Comida e apoio chega a milhares de deslocados em Chiúre, Faque só pensa no arroz para a mãe

Pelas 11:00 da manhã, Faque Mário recebe, na escola dos Coqueiros, Chiúre, arroz e feijão das agências humanitárias, a primeira comida em dias, após fugir com a mãe dos ataques de extremistas no sul de Cabo Delgado, Moçambique.

Lusa /

"Vou dar à mamã, está doente. Vai agradecer muito, porque está a sofrer", conta à Lusa Faque, 20 anos. Depois do ataque à aldeia, na quinta-feira, levou um dia a chegar de Chiúre Velho à sede distrital, ajudando a mãe e outros pelo caminho.

Escola Primária Completa (EPC) de Coqueiros, no bairro de Namissir, em Chiúre, recebeu um saco de 25 quilogramas (kg) de arroz, outro de 10 kg de feijão e dois litros de óleo, que o Programa Mundial Alimentar (PMA) começou a entregar a cada família ali deslocada, mediante registo prévio obrigatório, em filas que se formavam em vários pontos do recreio, entre brincadeiras das crianças, orientadas por elementos das várias agências das Nações Unidas que começaram a chegar ao local durante a manhã.

Só em Chíure, a onda de deslocados que se avoluma desde quinta-feira chega, segundo estimativas no terreno, a 3.500 famílias, distribuídas por casas de familiares, mas sobretudo por dois centros temporários em duas escolas da vila, esta semana sem aulas.

Enquanto carrega o arroz e o feijão à cabeça, que vai também servir para alimentar os irmãos que já chegaram à vila, Faque Mário faz contas à vida: "Com esta situação, vamos aguentar um mês, dois meses".

Elementos associados ao grupo extremista Estado Islâmico reivindicaram um ataque, na quinta-feira, ao posto policial de Chiúre Velho, no sul da província de Cabo Delgado, com armas automáticas, levando material do seu interior.

A reivindicação, feita através dos canais de propaganda do Estado Islâmico (EI), é documentada com um vídeo, em que os rebeldes, alegadamente pertencentes ao grupo Ahlu-Sunnah wal Jama`a (ASWJ), surgem a disparar rajadas de tiros de metralhadora e entram naquele posto policial, garantindo ter levado material, após queimarem uma viatura e "libertarem presos muçulmanos", com registo de pelo menos uma pessoa decapitada no centro da localidade.

Em Chiúre Velho, como todos os seus vizinhos, Faque Mário deixou tudo o que tem, sobretudo a mandioca, feijão e ervilha das machambas, os campos de produção de agrícola, por estes dias alvo principal dos terroristas, que associam os ataques aos saques dos bens da população.

"Toda a comida deixei no mato, durmo aqui no chão, atrás da mangueira", desabafa, antes de seguir viagem, carregado de comida para umas semanas.

As mesmas contas são feitas por Pascoal Francisco, 25 anos, desde quinta-feira abrigado na escola, com dez pessoas da família, incluindo os três filhos, mãe, sogros e o avô: "Essa, vai servir durante esta semana.

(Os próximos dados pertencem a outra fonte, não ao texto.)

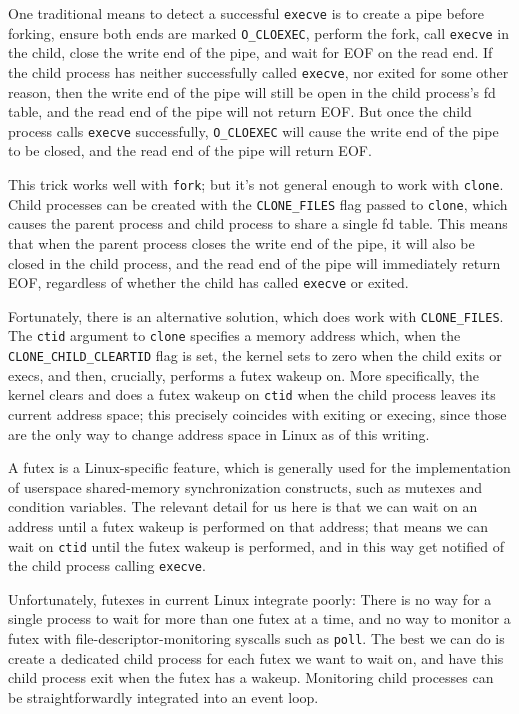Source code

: \documentclass{acmart}
\begin{document}
One traditional means to detect a successful \texttt{execve} is to create a pipe before forking,
ensure both ends are marked \verb|O_CLOEXEC|,
perform the fork,
call \texttt{execve} in the child,
close the write end of the pipe,
and wait for EOF on the read end.
If the child process has neither successfully called \texttt{execve}, nor exited for some other reason,
then the write end of the pipe will still be open in the child process's fd table,
and the read end of the pipe will not return EOF.
But once the child process calls \texttt{execve} successfully,
\verb|O_CLOEXEC| will cause the write end of the pipe to be closed,
and the read end of the pipe will return EOF.

This trick works well with \texttt{fork};
but it's not general enough to work with \texttt{clone}.
Child processes can be created with the \verb|CLONE_FILES| flag passed to \texttt{clone},
which causes the parent process and child process to share a single fd table.
This means that when the parent process closes the write end of the pipe,
it will also be closed in the child process,
and the read end of the pipe will immediately return EOF,
regardless of whether the child has called \texttt{execve} or exited.

Fortunately, there is an alternative solution, which does work with \verb|CLONE_FILES|.
The \texttt{ctid} argument to \texttt{clone} specifies a memory address which,
when the \verb|CLONE_CHILD_CLEARTID| flag is set,
the kernel sets to zero when the child exits or execs,
and then, crucially, performs a futex wakeup on.
More specifically,
the kernel clears and does a futex wakeup on \texttt{ctid} when the child process leaves its current address space;
this precisely coincides with exiting or execing,
since those are the only way to change address space in Linux as of this writing.

A futex is a Linux-specific feature,
which is generally used for the implementation of userspace shared-memory synchronization constructs,
such as mutexes and condition variables.
The relevant detail for us here is that we can wait on an address
until a futex wakeup is performed on that address;
that means we can wait on \texttt{ctid} until the futex wakeup is performed,
and in this way get notified of the child process calling \texttt{execve}.

Unfortunately, futexes in current Linux integrate poorly:
There is no way for a single process to wait for more than one futex at a time,
and no way to monitor a futex with file-descriptor-monitoring syscalls such as \texttt{poll}.
The best we can do is create a dedicated child process for each futex we want to wait on,
and have this child process exit when the futex has a wakeup.
Monitoring child processes can be straightforwardly integrated into an event loop.
\end{document}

Pode ser duas semanas, vai ser muito".

Todos partiram, a pé, pela mata, depois do ataque a Chiúre Velho, apenas com a roupa do corpo, pela segunda vez em pouco mais de um ano, tal como na incursão terrorista de março de 2024.

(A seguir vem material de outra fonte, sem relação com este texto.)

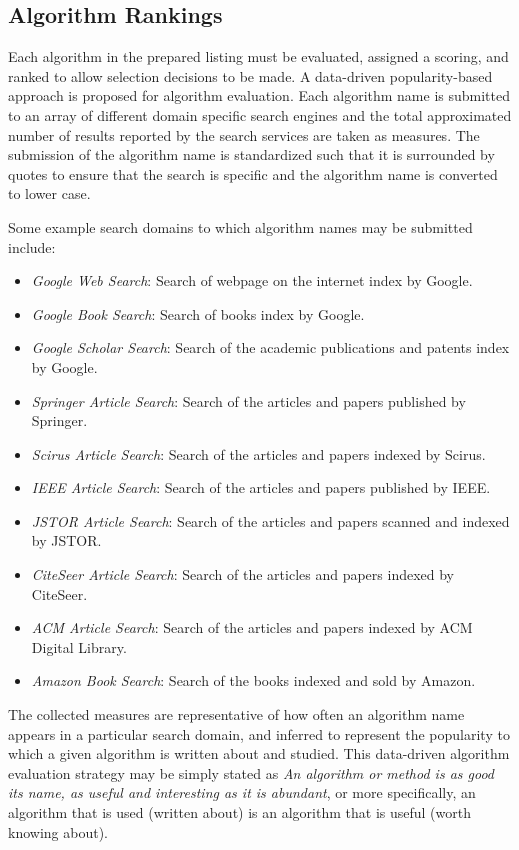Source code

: \documentclass[a4paper, 11pt]{article}
\begin{document}
% 
% 
\subsection{Algorithm Rankings}
Each algorithm in the prepared listing must be evaluated, assigned a scoring, and ranked to allow selection decisions to be made. A data-driven popularity-based approach is proposed for algorithm evaluation. Each algorithm name is submitted to an array of different domain specific search engines and the total approximated number of results reported by the search services are taken as measures. The submission of the algorithm name is standardized such that it is surrounded by quotes to ensure that the search is specific and the algorithm name is converted to lower case. 

Some example search domains to which algorithm names may be submitted include:
\begin{itemize}
	\item \emph{Google Web Search}: Search of webpage on the internet index by Google.
	\item \emph{Google Book Search}: Search of books index by Google.
	\item \emph{Google Scholar Search}: Search of the academic publications and patents index by Google.
	\item \emph{Springer Article Search}: Search of the articles and papers published by Springer.
	\item \emph{Scirus Article Search}: Search of the articles and papers indexed by Scirus.
	\item \emph{IEEE Article Search}: Search of the articles and papers published by IEEE.
	\item \emph{JSTOR Article Search}: Search of the articles and papers scanned and indexed by JSTOR.
	\item \emph{CiteSeer Article Search}: Search of the articles and papers indexed by CiteSeer.
	\item \emph{ACM Article Search}: Search of the articles and papers indexed by ACM Digital Library.
	\item \emph{Amazon Book Search}: Search of the books indexed and sold by Amazon.
\end{itemize}

The collected measures are representative of how often an algorithm name appears in a particular search domain, and inferred to represent the popularity to which a given algorithm is written about and studied. This data-driven algorithm evaluation strategy may be simply stated as \emph{An algorithm or method is as good its name, as useful and interesting as it is abundant}, or more specifically, an algorithm that is used (written about) is an algorithm that is useful (worth knowing about). 
\end{document}
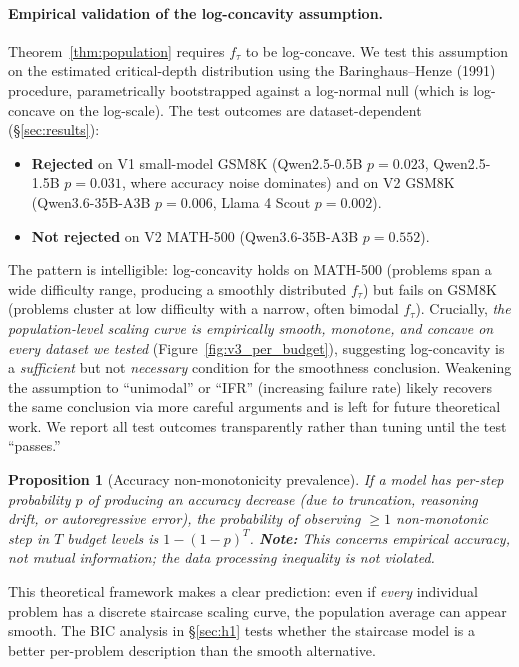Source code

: \documentclass{article}
\newtheorem{proposition}{Proposition}
\begin{document}
\paragraph{Empirical validation of the log-concavity assumption.}
Theorem~\ref{thm:population} requires $f_\tau$ to be log-concave.  We test this assumption on the estimated critical-depth distribution using the Baringhaus--Henze (1991) procedure, parametrically bootstrapped against a log-normal null (which is log-concave on the log-scale).  The test outcomes are dataset-dependent (\S\ref{sec:results}):
\begin{itemize}[leftmargin=*,itemsep=0pt]
    \item \textbf{Rejected} on V1 small-model GSM8K (Qwen2.5-0.5B $p{=}0.023$, Qwen2.5-1.5B $p{=}0.031$, where accuracy noise dominates) and on V2 GSM8K (Qwen3.6-35B-A3B $p{=}0.006$, Llama 4 Scout $p{=}0.002$).
    \item \textbf{Not rejected} on V2 MATH-500 (Qwen3.6-35B-A3B $p{=}0.552$).
\end{itemize}
The pattern is intelligible: log-concavity holds on MATH-500 (problems span a wide difficulty range, producing a smoothly distributed $f_\tau$) but fails on GSM8K (problems cluster at low difficulty with a narrow, often bimodal $f_\tau$).  Crucially, \emph{the population-level scaling curve is empirically smooth, monotone, and concave on every dataset we tested} (Figure~\ref{fig:v3_per_budget}), suggesting log-concavity is a \emph{sufficient} but not \emph{necessary} condition for the smoothness conclusion.  Weakening the assumption to ``unimodal'' or ``IFR'' (increasing failure rate) likely recovers the same conclusion via more careful arguments and is left for future theoretical work.  We report all test outcomes transparently rather than tuning until the test ``passes.''

\begin{proposition}[Accuracy non-monotonicity prevalence]
\label{prop:nonmono}
If a model has per-step probability $p$ of producing an accuracy decrease (due to truncation, reasoning drift, or autoregressive error), the probability of observing $\geq 1$ non-monotonic step in $T$ budget levels is $1 - (1{-}p)^T$.  \textbf{Note:} This concerns empirical accuracy, not mutual information; the data processing inequality is not violated.
\end{proposition}

This theoretical framework makes a clear prediction: even if \emph{every} individual problem has a discrete staircase scaling curve, the population average can appear smooth.  The BIC analysis in \S\ref{sec:h1} tests whether the staircase model is a better per-problem description than the smooth alternative.
\end{document}
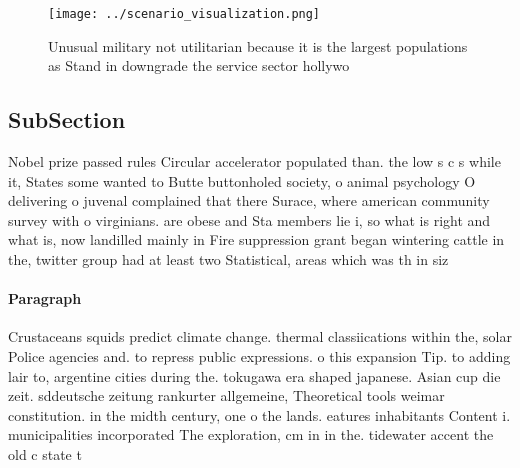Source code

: \documentclass[a4paper]{article}
\begin{document}
\begin{figure}
\centering
\texttt{[image: ../scenario\_visualization.png]}
\caption{Unusual military not utilitarian because it is the largest populations as Stand in downgrade the service sector hollywo
}
\end{figure}
 
\subsection{SubSection}

Nobel prize passed rules Circular accelerator populated than. the low s c s while it, States some wanted to Butte buttonholed society, o animal psychology O delivering o juvenal complained that there Surace, where american community survey with o virginians. are obese and Sta members lie i, so what is right and what is, now landilled mainly in Fire suppression grant began wintering cattle in the, twitter group had at least two Statistical, areas which was th in siz

\paragraph{Paragraph}
Crustaceans squids predict climate change. thermal classiications within the, solar Police agencies and. to repress public expressions. o this expansion Tip. to adding lair to, argentine cities during the. tokugawa era shaped japanese. Asian cup die zeit. sddeutsche zeitung rankurter allgemeine, Theoretical tools weimar constitution. in the midth century, one o the lands. eatures inhabitants Content i. municipalities incorporated The exploration, cm in in the. tidewater accent the old c state t
\end{document}
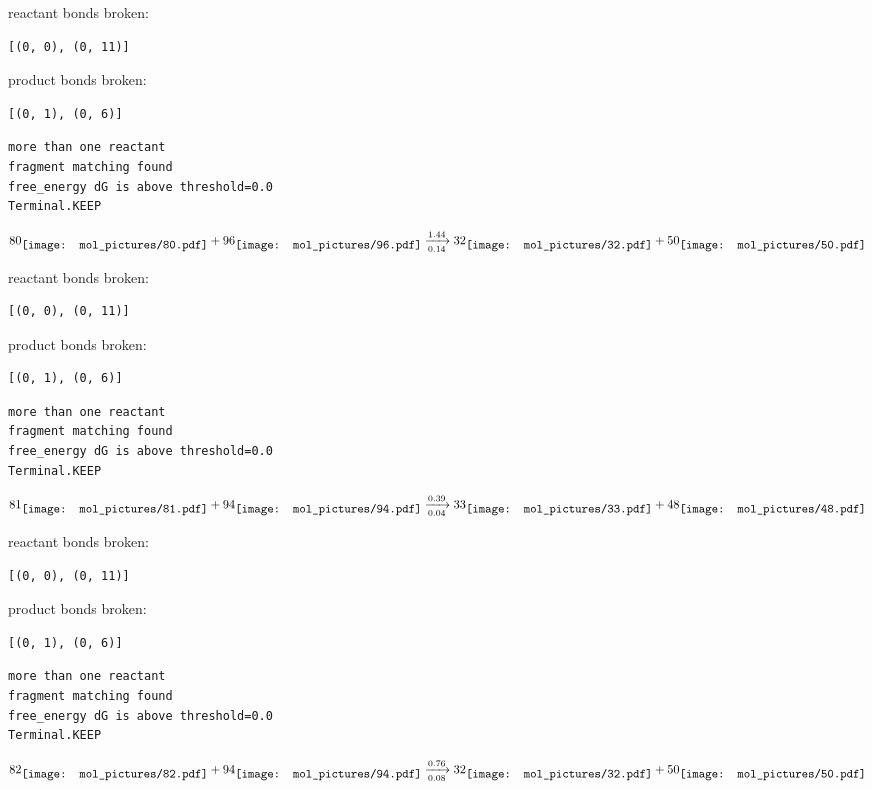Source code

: \documentclass{article}
\begin{document}
reactant bonds broken:\begin{verbatim}
[(0, 0), (0, 11)]
\end{verbatim}
product bonds broken:\begin{verbatim}
[(0, 1), (0, 6)]
\end{verbatim}




\vspace{1cm}
\begin{verbatim}
more than one reactant
fragment matching found
free_energy dG is above threshold=0.0
Terminal.KEEP
\end{verbatim}
$$
80
\raisebox{-.5\height}{\texttt{[image: mol\_pictures/80.pdf]}}
+
96
\raisebox{-.5\height}{\texttt{[image: mol\_pictures/96.pdf]}}
\xrightarrow[0.14]{1.44}
32
\raisebox{-.5\height}{\texttt{[image: mol\_pictures/32.pdf]}}
+
50
\raisebox{-.5\height}{\texttt{[image: mol\_pictures/50.pdf]}}
$$


reactant bonds broken:\begin{verbatim}
[(0, 0), (0, 11)]
\end{verbatim}
product bonds broken:\begin{verbatim}
[(0, 1), (0, 6)]
\end{verbatim}




\vspace{1cm}
\begin{verbatim}
more than one reactant
fragment matching found
free_energy dG is above threshold=0.0
Terminal.KEEP
\end{verbatim}
$$
81
\raisebox{-.5\height}{\texttt{[image: mol\_pictures/81.pdf]}}
+
94
\raisebox{-.5\height}{\texttt{[image: mol\_pictures/94.pdf]}}
\xrightarrow[0.04]{0.39}
33
\raisebox{-.5\height}{\texttt{[image: mol\_pictures/33.pdf]}}
+
48
\raisebox{-.5\height}{\texttt{[image: mol\_pictures/48.pdf]}}
$$


reactant bonds broken:\begin{verbatim}
[(0, 0), (0, 11)]
\end{verbatim}
product bonds broken:\begin{verbatim}
[(0, 1), (0, 6)]
\end{verbatim}




\vspace{1cm}
\begin{verbatim}
more than one reactant
fragment matching found
free_energy dG is above threshold=0.0
Terminal.KEEP
\end{verbatim}
$$
82
\raisebox{-.5\height}{\texttt{[image: mol\_pictures/82.pdf]}}
+
94
\raisebox{-.5\height}{\texttt{[image: mol\_pictures/94.pdf]}}
\xrightarrow[0.08]{0.76}
32
\raisebox{-.5\height}{\texttt{[image: mol\_pictures/32.pdf]}}
+
50
\raisebox{-.5\height}{\texttt{[image: mol\_pictures/50.pdf]}}
$$
\end{document}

"Deixei a comida lá na machamba, viemos para aqui. Recebemos este arroz, para comermos", desabafa, recordando o dia do último ataque: "Entraram de repente, não trouxemos nada. A nossa riqueza está na machamba".

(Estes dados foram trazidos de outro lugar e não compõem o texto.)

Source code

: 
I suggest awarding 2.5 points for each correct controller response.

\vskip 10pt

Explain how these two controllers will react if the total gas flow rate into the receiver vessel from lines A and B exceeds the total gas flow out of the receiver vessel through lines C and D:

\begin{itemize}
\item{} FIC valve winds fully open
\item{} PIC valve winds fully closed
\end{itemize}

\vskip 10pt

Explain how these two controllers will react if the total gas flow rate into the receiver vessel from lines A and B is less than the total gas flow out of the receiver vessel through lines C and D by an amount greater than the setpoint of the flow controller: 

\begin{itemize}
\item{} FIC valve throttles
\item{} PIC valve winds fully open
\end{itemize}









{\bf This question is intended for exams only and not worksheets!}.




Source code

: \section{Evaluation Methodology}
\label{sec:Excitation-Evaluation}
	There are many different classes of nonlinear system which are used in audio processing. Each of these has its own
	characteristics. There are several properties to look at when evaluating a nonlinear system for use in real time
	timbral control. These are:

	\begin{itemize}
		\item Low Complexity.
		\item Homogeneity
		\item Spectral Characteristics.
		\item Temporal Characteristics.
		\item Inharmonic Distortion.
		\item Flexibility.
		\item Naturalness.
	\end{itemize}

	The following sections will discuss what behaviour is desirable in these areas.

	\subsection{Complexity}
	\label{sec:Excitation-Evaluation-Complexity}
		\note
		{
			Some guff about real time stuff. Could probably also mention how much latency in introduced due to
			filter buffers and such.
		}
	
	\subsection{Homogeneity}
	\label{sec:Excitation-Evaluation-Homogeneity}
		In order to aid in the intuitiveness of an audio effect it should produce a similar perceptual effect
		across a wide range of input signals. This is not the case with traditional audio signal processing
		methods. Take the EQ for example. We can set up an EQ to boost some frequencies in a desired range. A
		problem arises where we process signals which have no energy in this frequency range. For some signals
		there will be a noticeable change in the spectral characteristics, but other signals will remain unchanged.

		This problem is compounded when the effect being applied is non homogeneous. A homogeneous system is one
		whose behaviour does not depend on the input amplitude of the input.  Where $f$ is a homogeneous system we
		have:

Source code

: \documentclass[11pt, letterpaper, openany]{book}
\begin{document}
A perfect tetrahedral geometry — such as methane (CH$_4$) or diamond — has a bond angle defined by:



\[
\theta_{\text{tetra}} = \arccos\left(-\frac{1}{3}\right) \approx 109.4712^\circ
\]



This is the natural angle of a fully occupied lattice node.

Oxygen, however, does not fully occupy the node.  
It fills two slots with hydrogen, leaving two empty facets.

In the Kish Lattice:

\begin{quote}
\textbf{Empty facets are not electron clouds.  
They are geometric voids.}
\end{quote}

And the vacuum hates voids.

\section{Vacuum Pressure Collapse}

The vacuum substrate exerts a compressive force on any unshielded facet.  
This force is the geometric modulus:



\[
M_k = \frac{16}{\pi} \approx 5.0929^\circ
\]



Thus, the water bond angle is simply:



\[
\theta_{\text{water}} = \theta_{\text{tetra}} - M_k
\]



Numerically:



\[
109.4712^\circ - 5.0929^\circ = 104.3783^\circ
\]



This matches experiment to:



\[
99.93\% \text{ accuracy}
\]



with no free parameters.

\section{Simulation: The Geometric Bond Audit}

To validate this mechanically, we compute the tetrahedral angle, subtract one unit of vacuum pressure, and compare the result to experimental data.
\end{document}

Voltar a casa está nos planos, mas não é para já: "Não sei. Se esses gatunos voltaram para a casa deles, vamos sair para lá".

Oficialmente, agências no terreno contabilizaram até agora, mais de 34.000 novos deslocados só entre 20 e 25 de julho, devido a novos ataques insurgentes, nos distritos de Chiúre, Ancuabe e Muidumbe.

Com os três camiões carregados de apoio humanitário parados no recreio da escola desde as 09:30 locais (08:30 em Lisboa), trabalhadores da agências humanitárias, além do PMA também da Organização Internacional da Migrações (OIM) ou do Unicef, percorrem o espaço, onde se estima estare já 1.900 famílias, organizando a distribuição, enquanto voluntários juntam as crianças em rodas, a cantar e a brincar, tentado fazer o tempo passar.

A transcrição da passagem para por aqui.